Karen Waller, Australia

PhD Candidate
School of Public Health
University of Sydney

Abstract

New blood borne virus infections among organ transplant recipients: a data-linked cohort study examining transmitted and de novo hepatitis B, C and HIV infections

Karen Waller1, Nicole L De La Mata1, James A Hedley1, Brenda M Rosales1,2, Michael J O'Leary3, Elena Cavazzoni3, Vidiya Ramachandran4, William D Rawlinson4,5, Patrick J Kelly1, Kate R Wyburn2,6, Angela C Webster1,7.

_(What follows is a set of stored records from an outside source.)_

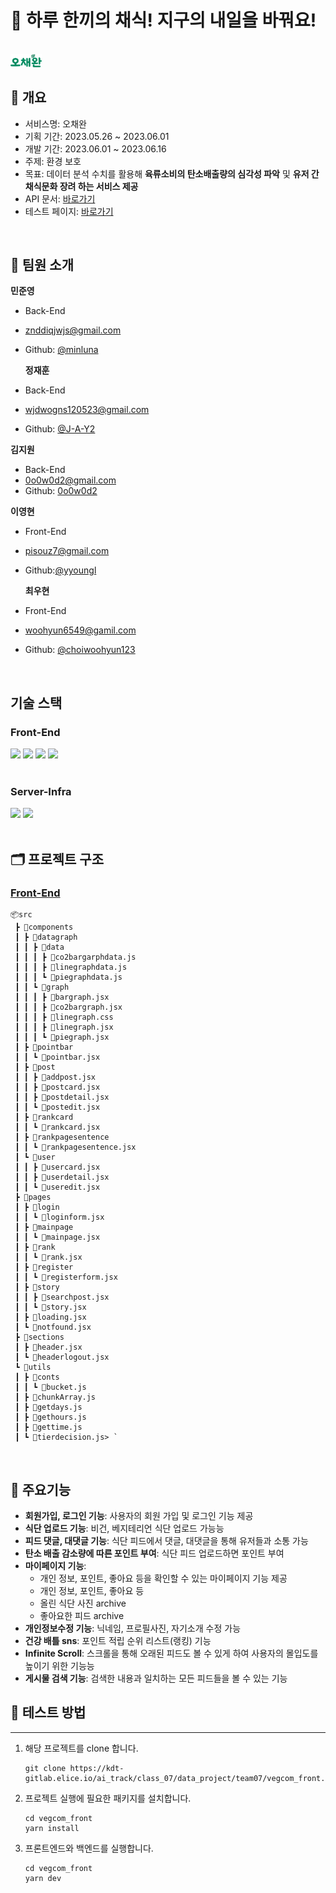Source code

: # 🌱 하루 한끼의 채식! 지구의 내일을 바꿔요!

<br/>

<img src="./public/logoshort.png" alt="logo" width="10%" />

<br/>

## 📄 개요

-   서비스명: 오채완
-   기획 기간: 2023.05.26 ~ 2023.06.01
-   개발 기간: 2023.06.01 ~ 2023.06.16
-   주제: 환경 보호
-   목표: 데이터 분석 수치를 활용해 **육류소비의 탄소배출량의 심각성 파악** 및 **유저 간 채식문화 장려 하는 서비스 제공**
-   API 문서: [바로가기](https://docs.google.com/spreadsheets/d/1t-DNUbVY4GI5NZWTBwCLrzPFFoJMj4t_p9wfY_jemhA/edit?usp=sharing)
-   테스트 페이지: [바로가기](http://kdt-ai7-team07.elicecoding.com/)

<br/>

## 🫶 팀원 소개

**민준영**

-   Back-End
-   znddiqjwjs@gmail.com
-   Github: [@minluna](https://github.com/minluna)

    **정재훈**

-   Back-End
-   wjdwogns120523@gmail.com
-   Github: [@J-A-Y2](https://github.com/J-A-Y2)

**김지원**

-   Back-End
-   0o0w0d2@gmail.com
-   Github: [0o0w0d2](https://github.com/0o0w0d2)

**이영현**

-   Front-End
-   pisouz7@gmail.com
-   Github:[@yyoungl](https://github.com/yyoungl)

    **최우현**

-   Front-End
-   woohyun6549@gamil.com
-   Github: [@choiwoohyun123](https://github.com/choiwoohyun123)

<br/>

## 기술 스택

### Front-End

<div>
<img src="https://img.shields.io/badge/HTML5-E34F26?style=flat-square&logo=HTML5&logoColor=white"/>
<img src="https://img.shields.io/badge/CSS3-1572B6?style=flat-square&logo=CSS3&logoColor=white"/>
<img src="https://img.shields.io/badge/JavaScript-F7DF1E?style=flat-square&logo=JavaScript&logoColor=white"/>
<img src="https://img.shields.io/badge/React-61DAFB?style=flat-square&logo=React&logoColor=white"/>
</div>
<br />

### Server-Infra

<div>
<img src="https://img.shields.io/badge/Nginx-009639?style=flat-square&logo=nginx&logoColor=white"/>
<img src="https://img.shields.io/badge/pm2-2B037A?style=flat-square&logo=pm2&logoColor=white"/>
</div>
<br />

## 🗂 프로젝트 구조

### [Front-End ](#)

```
📦src
 ┣ 📂components
 ┃ ┣ 📂datagraph
 ┃ ┃ ┣ 📂data
 ┃ ┃ ┃ ┣ 📜co2bargarphdata.js
 ┃ ┃ ┃ ┣ 📜linegraphdata.js
 ┃ ┃ ┃ ┗ 📜piegraphdata.js
 ┃ ┃ ┗ 📂graph
 ┃ ┃ ┃ ┣ 📜bargraph.jsx
 ┃ ┃ ┃ ┣ 📜co2bargraph.jsx
 ┃ ┃ ┃ ┣ 📜linegraph.css
 ┃ ┃ ┃ ┣ 📜linegraph.jsx
 ┃ ┃ ┃ ┗ 📜piegraph.jsx
 ┃ ┣ 📂pointbar
 ┃ ┃ ┗ 📜pointbar.jsx
 ┃ ┣ 📂post
 ┃ ┃ ┣ 📜addpost.jsx
 ┃ ┃ ┣ 📜postcard.jsx
 ┃ ┃ ┣ 📜postdetail.jsx
 ┃ ┃ ┗ 📜postedit.jsx
 ┃ ┣ 📂rankcard
 ┃ ┃ ┗ 📜rankcard.jsx
 ┃ ┣ 📂rankpagesentence
 ┃ ┃ ┗ 📜rankpagesentence.jsx
 ┃ ┗ 📂user
 ┃ ┃ ┣ 📜usercard.jsx
 ┃ ┃ ┣ 📜userdetail.jsx
 ┃ ┃ ┗ 📜useredit.jsx
 ┣ 📂pages
 ┃ ┣ 📂login
 ┃ ┃ ┗ 📜loginform.jsx
 ┃ ┣ 📂mainpage
 ┃ ┃ ┗ 📜mainpage.jsx
 ┃ ┣ 📂rank
 ┃ ┃ ┗ 📜rank.jsx
 ┃ ┣ 📂register
 ┃ ┃ ┗ 📜registerform.jsx
 ┃ ┣ 📂story
 ┃ ┃ ┣ 📜searchpost.jsx
 ┃ ┃ ┗ 📜story.jsx
 ┃ ┣ 📜loading.jsx
 ┃ ┗ 📜notfound.jsx
 ┣ 📂sections
 ┃ ┣ 📜header.jsx
 ┃ ┗ 📜headerlogout.jsx
 ┗ 📂utils
 ┃ ┣ 📂conts
 ┃ ┃ ┗ 📜bucket.js
 ┃ ┣ 📜chunkArray.js
 ┃ ┣ 📜getdays.js
 ┃ ┣ 📜gethours.js
 ┃ ┣ 📜gettime.js
 ┃ ┗ 📜tierdecision.js> `
```

<br />

## 🔎 주요기능

-   **회원가입, 로그인 기능**: 사용자의 회원 가입 및 로그인 기능 제공
-   **식단 업로드 기능**: 비건, 베지테리언 식단 업로드 가능능
-   **피드 댓글, 대댓글 기능**: 식단 피드에서 댓글, 대댓글을 통해 유저들과 소통 가능
-   **탄소 배출 감소량에 따른 포인트 부여**: 식단 피드 업로드하면 포인트 부여
-   **마이페이지 기능**:
    -   개인 정보, 포인트, 좋아요 등을 확인할 수 있는 마이페이지 기능 제공
    -   개인 정보, 포인트, 좋아요 등
    -   올린 식단 사진 archive
    -   좋아요한 피드 archive
-   **개인정보수정 기능**: 닉네임, 프로필사진, 자기소개 수정 가능
-   **건강 배틀 sns**: 포인트 적립 순위 리스트(랭킹) 기능
-   **Infinite Scroll**: 스크롤을 통해 오래된 피드도 볼 수 있게 하여 사용자의 몰입도를 높이기 위한 기능능
-   **게시물 검색 기능**: 검색한 내용과 일치하는 모든 피드들을 볼 수 있는 기능

## 🏁 테스트 방법

---

1. 해당 프로젝트를 clone 합니다.

    ```
    git clone https://kdt-gitlab.elice.io/ai_track/class_07/data_project/team07/vegcom_front.git
    ```

2. 프로젝트 실행에 필요한 패키지를 설치합니다.

    ```
    cd vegcom_front
    yarn install
    ```

3. 프론트엔드와 백엔드를 실행합니다.

    ```
    cd vegcom_front
    yarn dev
    ```
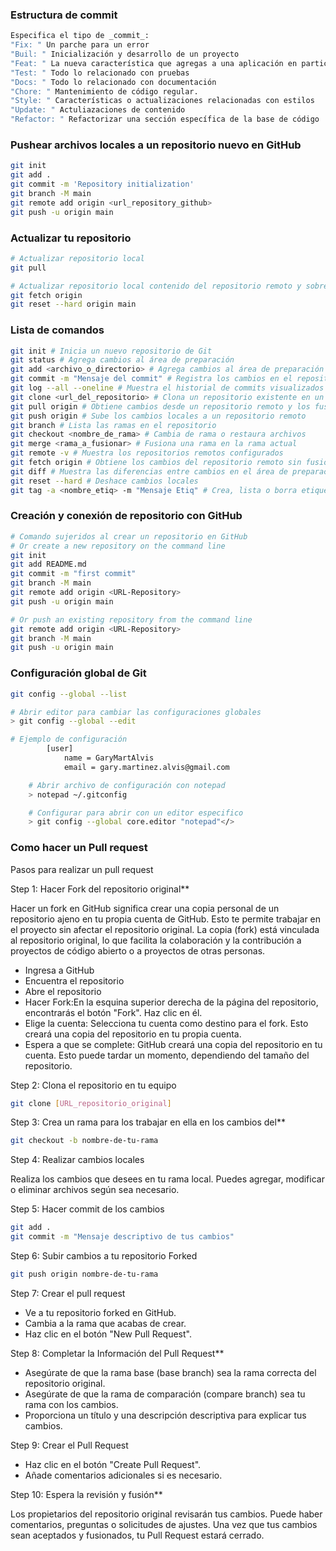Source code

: ### Estructura de commit

```bash
Especifica el tipo de _commit_:  
"Fix: " Un parche para un error  
"Buil: " Inicialización y desarrollo de un proyecto
"Feat: " La nueva característica que agregas a una aplicación en particular  
"Test: " Todo lo relacionado con pruebas  
"Docs: " Todo lo relacionado con documentación  
"Chore: " Mantenimiento de código regular.
"Style: " Características o actualizaciones relacionadas con estilos  
"Update: " Actuliazaciones de contenido
"Refactor: " Refactorizar una sección específica de la base de código  
```

### Pushear archivos locales a un repositorio nuevo en GitHub

```bash
git init
git add .
git commit -m 'Repository initialization'
git branch -M main
git remote add origin <url_repository_github>
git push -u origin main
```

### Actualizar tu repositorio

```bash
# Actualizar repositorio local
git pull

# Actualizar repositorio local contenido del repositorio remoto y sobrescribir los cambios en la carpeta local
git fetch origin
git reset --hard origin main
```

### Lista de comandos

```bash
git init # Inicia un nuevo repositorio de Git
git status # Agrega cambios al área de preparación
git add <archivo_o_directorio> # Agrega cambios al área de preparación
git commit -m "Mensaje del commit" # Registra los cambios en el repositorio
git log --all --oneline # Muestra el historial de commits visualizados en una sola línea
git clone <url_del_repositorio> # Clona un repositorio existente en un nuevo directorio
git pull origin # Obtiene cambios desde un repositorio remoto y los fusiona en el repositorio local
git push origin # Sube los cambios locales a un repositorio remoto
git branch # Lista las ramas en el repositorio
git checkout <nombre_de_rama> # Cambia de rama o restaura archivos
git merge <rama_a_fusionar> # Fusiona una rama en la rama actual
git remote -v # Muestra los repositorios remotos configurados
git fetch origin # Obtiene los cambios del repositorio remoto sin fusionarlos
git diff # Muestra las diferencias entre cambios en el área de preparación y el directorio de trabajo
git reset --hard # Deshace cambios locales
git tag -a <nombre_etiq> -m "Mensaje Etiq" # Crea, lista o borra etiquetas
```

### Creación y conexión de repositorio con GitHub

```bash
# Comando sujeridos al crear un repositorio en GitHub
# Or create a new repository on the command line
git init
git add README.md
git commit -m "first commit"
git branch -M main
git remote add origin <URL-Repository>
git push -u origin main

# Or push an existing repository from the command line
git remote add origin <URL-Repository>
git branch -M main
git push -u origin main
```

### Configuración global de Git

```bash
git config --global --list

# Abrir editor para cambiar las configuraciones globales 
> git config --global --edit

# Ejemplo de configuración
    	[user]
		    name = GaryMartAlvis
		    email = gary.martinez.alvis@gmail.com

    # Abrir archivo de configuración con notepad
    > notepad ~/.gitconfig

    # Configurar para abrir con un editor especifico
    > git config --global core.editor "notepad"</>
```

### Como hacer un Pull request

Pasos para realizar un pull request

Step 1: Hacer Fork del repositorio original**

Hacer un fork en GitHub significa crear una copia personal de un repositorio ajeno en tu propia cuenta de GitHub. Esto te permite trabajar en el proyecto sin afectar el repositorio original. La copia (fork) está vinculada al repositorio original, lo que facilita la colaboración y la contribución a proyectos de código abierto o a proyectos de otras personas.

- Ingresa a GitHub
- Encuentra el repositorio
- Abre el repositorio
- Hacer Fork:En la esquina superior derecha de la página del repositorio, encontrarás el botón "Fork". Haz clic en él.
- Elige la cuenta: Selecciona tu cuenta como destino para el fork. Esto creará una copia del repositorio en tu propia cuenta.
- Espera a que se complete: GitHub creará una copia del repositorio en tu cuenta. Esto puede tardar un momento, dependiendo del tamaño del repositorio.

Step 2: Clona el repositorio en tu equipo

```bash
git clone [URL_repositorio_original] 
```

Step 3: Crea un rama para los trabajar en ella en los cambios del**

```bash
git checkout -b nombre-de-tu-rama
```

Step 4: Realizar cambios locales

Realiza los cambios que desees en tu rama local. Puedes agregar, modificar o eliminar archivos según sea necesario.

Step 5: Hacer commit de los cambios

```bash
git add .
git commit -m "Mensaje descriptivo de tus cambios"
```

Step 6: Subir cambios a tu repositorio Forked

```bash
git push origin nombre-de-tu-rama
```

Step 7: Crear el pull request

- Ve a tu repositorio forked en GitHub.
- Cambia a la rama que acabas de crear.
- Haz clic en el botón "New Pull Request".

Step 8: Completar la Información del Pull Request**

- Asegúrate de que la rama base (base branch) sea la rama correcta del repositorio original.
- Asegúrate de que la rama de comparación (compare branch) sea tu rama con los cambios.
- Proporciona un título y una descripción descriptiva para explicar tus cambios.

Step 9: Crear el Pull Request

- Haz clic en el botón "Create Pull Request".
- Añade comentarios adicionales si es necesario.

Step 10: Espera la revisión y fusión**

Los propietarios del repositorio original revisarán tus cambios. Puede haber comentarios, preguntas o solicitudes de ajustes. Una vez que tus cambios sean aceptados y fusionados, tu Pull Request estará cerrado.
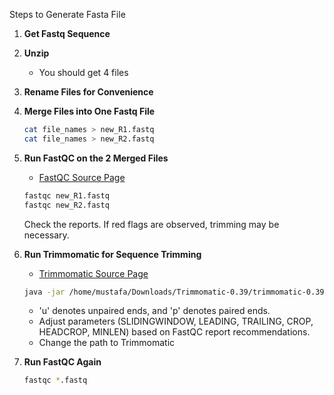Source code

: Steps to Generate Fasta File

1. **Get Fastq Sequence**

2. **Unzip**
   - You should get 4 files

3. **Rename Files for Convenience**

4. **Merge Files into One Fastq File**
   ```bash
   cat file_names > new_R1.fastq
   cat file_names > new_R2.fastq
   ```

5. **Run FastQC on the 2 Merged Files**
   - [FastQC Source Page](https://github.com/s-andrews/FastQC)
   ```bash
   fastqc new_R1.fastq
   fastqc new_R2.fastq
   ```

   Check the reports. If red flags are observed, trimming may be necessary.

6. **Run Trimmomatic for Sequence Trimming**
   - [Trimmomatic Source Page](http://www.usadellab.org/cms/?page=trimmomatic)
   ```bash
   java -jar /home/mustafa/Downloads/Trimmomatic-0.39/trimmomatic-0.39.jar PE -phred33 R1.fastq R2.fastq R1p.fastq R1u.fastq R2p.fastq R2u.fastq SLIDINGWINDOW:4:20 LEADING:20 TRAILING:20 CROP:147 HEADCROP:15 MINLEN:36
   ```

   - 'u' denotes unpaired ends, and 'p' denotes paired ends. 
   - Adjust parameters (SLIDINGWINDOW, LEADING, TRAILING, CROP, HEADCROP, MINLEN) based on FastQC report recommendations.
   - Change the path to Trimmomatic

7. **Run FastQC Again**
   ```bash
   fastqc *.fastq
   ```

1Centre for Organ Donation Evidence, Sydney School of Public Health, Faculty of Health and Medicine, University of Sydney, Camperdown, Australia; 2Department of Renal Medicine, Royal Prince Alfred Hospital, Camperdown, Australia; 3New South Wales Organ and Tissue Donation Service, Sydney, Australia; 4Serology and Virology Division, NSW Health Pathology Randwick Prince of Wales Hospital, Randwick, Australia; 5Schools of SOMS, BABS and Women’s and Children’s, University of NSW, Sydney, Australia; 6Sydney Medical School, Faculty of Health and Medicine, University of Sydney, Sydney, Australia; 7Centre for Transplant and Renal Research, Westmead Hospital, Westmead, Australia

Introduction: Blood borne virus (BBV) infections can complicate organ transplantation. Systematic monitoring to distinguish donor-transmitted infection from de novo post-transplant infection is challenging. Additional information can be obtained through linkage of administrative health data.
Aims: We aimed to identify donor-transmitted and de novo BBV infections among organ transplant recipients.
Methods: Cohort study of all solid organ donor-recipient pairs in New South Wales, Australia, 2000-2015. Donor and recipient BBV infections were identified by linking transplant registries with administrative health data. Proven/probable donor-transmissions were identified among new recipient infections within 12 months of transplant, classified according to an international algorithm. All other new BBV infections were classified as de novo infections.
Results: Of 2,120 organ donors, there were 73 with a BBV infection (11/73 active, 62/73 past). Donors with BBV donated to 176 recipients, of whom 24/176 had the same BBV as their donor, and 152/176 did not; these 152 recipients were at risk of donor-transmission. Among those at risk, there were 3/152 proven/probable BBV transmissions (1 hepatitis C [HCV], 2 hepatitis B [HBV]) and 149/152 recipients with non-transmissions. All donor-transmissions were previously recognised by donation services, and were from donors with known BBV. There were no deaths from transmissions. There were 70 recipients with de novo BBV, of whom 2/70 died from new HBV.

Conclusion: This work confirms the safety of Australian organ donation, with no unrecognised BBV transmissions and many non-transmissions from donors with BBV. This may support increasing targeted donation from donors with BBV. However, de novo BBV infections were substantial and preventable. Data-linkage may be a useful adjunct to current biovigilance systems.

NSW Ministry of Health. NHMRC Postgraduate Scholarship GNT1168202.